> [TO DO]: Please set down the whole listing again, precisely.

[THE DATA — start]

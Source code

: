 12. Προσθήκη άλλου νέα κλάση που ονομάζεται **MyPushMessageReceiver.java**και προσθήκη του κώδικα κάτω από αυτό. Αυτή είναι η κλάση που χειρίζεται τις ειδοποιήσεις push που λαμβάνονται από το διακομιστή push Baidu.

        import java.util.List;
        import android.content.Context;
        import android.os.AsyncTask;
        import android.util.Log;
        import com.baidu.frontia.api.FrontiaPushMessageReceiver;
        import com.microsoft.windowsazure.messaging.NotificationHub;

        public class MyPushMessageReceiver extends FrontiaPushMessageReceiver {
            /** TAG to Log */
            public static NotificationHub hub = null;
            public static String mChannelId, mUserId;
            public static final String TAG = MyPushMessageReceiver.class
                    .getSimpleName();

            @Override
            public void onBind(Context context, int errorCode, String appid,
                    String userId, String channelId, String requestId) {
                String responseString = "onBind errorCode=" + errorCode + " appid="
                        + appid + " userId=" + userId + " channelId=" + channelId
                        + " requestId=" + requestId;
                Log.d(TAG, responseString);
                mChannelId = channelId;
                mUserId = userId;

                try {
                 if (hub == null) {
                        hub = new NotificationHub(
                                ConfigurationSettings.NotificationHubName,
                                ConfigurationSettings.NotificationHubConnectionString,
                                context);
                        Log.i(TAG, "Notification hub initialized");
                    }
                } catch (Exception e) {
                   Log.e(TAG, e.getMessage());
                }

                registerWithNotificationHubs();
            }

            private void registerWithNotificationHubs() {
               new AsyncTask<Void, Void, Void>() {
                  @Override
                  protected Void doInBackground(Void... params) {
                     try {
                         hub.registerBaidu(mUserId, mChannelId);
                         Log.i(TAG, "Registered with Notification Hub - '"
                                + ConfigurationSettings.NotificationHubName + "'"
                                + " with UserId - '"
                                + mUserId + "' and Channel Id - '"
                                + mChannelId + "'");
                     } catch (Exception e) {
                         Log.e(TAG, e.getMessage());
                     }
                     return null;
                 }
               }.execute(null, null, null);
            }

[THE DATA — finish]

> [TASK OUTPUT]:
Source code

: 12. Προσθήκη άλλου νέα κλάση που ονομάζεται **MyPushMessageReceiver.java**και προσθήκη του κώδικα κάτω από αυτό. Αυτή είναι η κλάση που χειρίζεται τις ειδοποιήσεις push που λαμβάνονται από το διακομιστή push Baidu.

        import java.util.List;
        import android.content.Context;
        import android.os.AsyncTask;
        import android.util.Log;
        import com.baidu.frontia.api.FrontiaPushMessageReceiver;
        import com.microsoft.windowsazure.messaging.NotificationHub;

        public class MyPushMessageReceiver extends FrontiaPushMessageReceiver {
            /** TAG to Log */
            public static NotificationHub hub = null;
            public static String mChannelId, mUserId;
            public static final String TAG = MyPushMessageReceiver.class
                    .getSimpleName();

            @Override
            public void onBind(Context context, int errorCode, String appid,
                    String userId, String channelId, String requestId) {
                String responseString = "onBind errorCode=" + errorCode + " appid="
                        + appid + " userId=" + userId + " channelId=" + channelId
                        + " requestId=" + requestId;
                Log.d(TAG, responseString);
                mChannelId = channelId;
                mUserId = userId;

                try {
                 if (hub == null) {
                        hub = new NotificationHub(
                                ConfigurationSettings.NotificationHubName,
                                ConfigurationSettings.NotificationHubConnectionString,
                                context);
                        Log.i(TAG, "Notification hub initialized");
                    }
                } catch (Exception e) {
                   Log.e(TAG, e.getMessage());
                }

                registerWithNotificationHubs();
            }

            private void registerWithNotificationHubs() {
               new AsyncTask<Void, Void, Void>() {
                  @Override
                  protected Void doInBackground(Void... params) {
                     try {
                         hub.registerBaidu(mUserId, mChannelId);
                         Log.i(TAG, "Registered with Notification Hub - '"
                                + ConfigurationSettings.NotificationHubName + "'"
                                + " with UserId - '"
                                + mUserId + "' and Channel Id - '"
                                + mChannelId + "'");
                     } catch (Exception e) {
                         Log.e(TAG, e.getMessage());
                     }
                     return null;
                 }
               }.execute(null, null, null);
            }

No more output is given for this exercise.